In order to solve the application problem, groundbreaking technical advances are used. TiO is increasingly being used in sunscreens2 in nanoparticle form because it allows for easier and less frustrating application.
“Nanoparticles of TiO2 are often used as UV filters in sunscreens and are proven to be very safe to use, ”explains Dr. Chris Flower, biologist, toxicologist and general manager of the Cosmetics, Toiletries & Perfumery Association.
“In nano form, TiO2 also has the advantage that it is easier to spread and appears transparent on the skin instead of white. These are important factors because the look and feel of a product on the skin can have a major impact on the decision to use a sun protection product. "
Arguments for a higher SPF
Experts generally recommend using products with SPF 30 or more to compensate for the too economical use by consumers. Current research by King’s College London seems to confirm this. As part of this large-scale project, scientists investigated the damage to DNA caused by UV radiation.
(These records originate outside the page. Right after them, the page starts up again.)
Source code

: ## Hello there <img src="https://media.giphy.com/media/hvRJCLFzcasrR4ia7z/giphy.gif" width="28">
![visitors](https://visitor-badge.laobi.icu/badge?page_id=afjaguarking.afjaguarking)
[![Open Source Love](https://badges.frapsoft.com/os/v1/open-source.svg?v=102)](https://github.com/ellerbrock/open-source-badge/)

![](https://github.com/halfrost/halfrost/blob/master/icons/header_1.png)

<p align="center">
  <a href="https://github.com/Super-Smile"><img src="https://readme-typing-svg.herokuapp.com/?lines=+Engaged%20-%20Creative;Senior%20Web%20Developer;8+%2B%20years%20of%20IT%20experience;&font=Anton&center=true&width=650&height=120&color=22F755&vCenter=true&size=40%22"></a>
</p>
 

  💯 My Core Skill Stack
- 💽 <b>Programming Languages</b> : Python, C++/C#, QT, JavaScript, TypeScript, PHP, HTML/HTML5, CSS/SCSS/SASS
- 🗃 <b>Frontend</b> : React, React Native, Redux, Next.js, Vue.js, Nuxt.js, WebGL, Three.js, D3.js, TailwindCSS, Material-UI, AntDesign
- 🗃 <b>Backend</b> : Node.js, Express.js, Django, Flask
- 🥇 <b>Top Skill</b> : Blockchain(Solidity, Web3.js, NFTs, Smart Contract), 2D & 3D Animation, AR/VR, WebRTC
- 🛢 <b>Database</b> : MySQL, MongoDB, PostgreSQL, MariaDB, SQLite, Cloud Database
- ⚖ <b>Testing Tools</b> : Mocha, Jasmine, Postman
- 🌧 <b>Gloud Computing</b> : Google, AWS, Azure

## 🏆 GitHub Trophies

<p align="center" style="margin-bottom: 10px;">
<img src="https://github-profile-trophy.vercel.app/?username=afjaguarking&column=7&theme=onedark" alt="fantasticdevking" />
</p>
They found that subjects who had applied a sunscreen in the official dosage suffered significantly less damage than a control group who was exposed to low UV radiation for one day without sunscreen.
"This research shows that how it is applied plays a crucial role in the effectiveness of a sunscreen," says the report's author, Professor Antony Young. "Considering that most people don't use sunscreen according to the manufacturer's recommendations, they'd better use a product with a significantly higher SPF than they think they should be."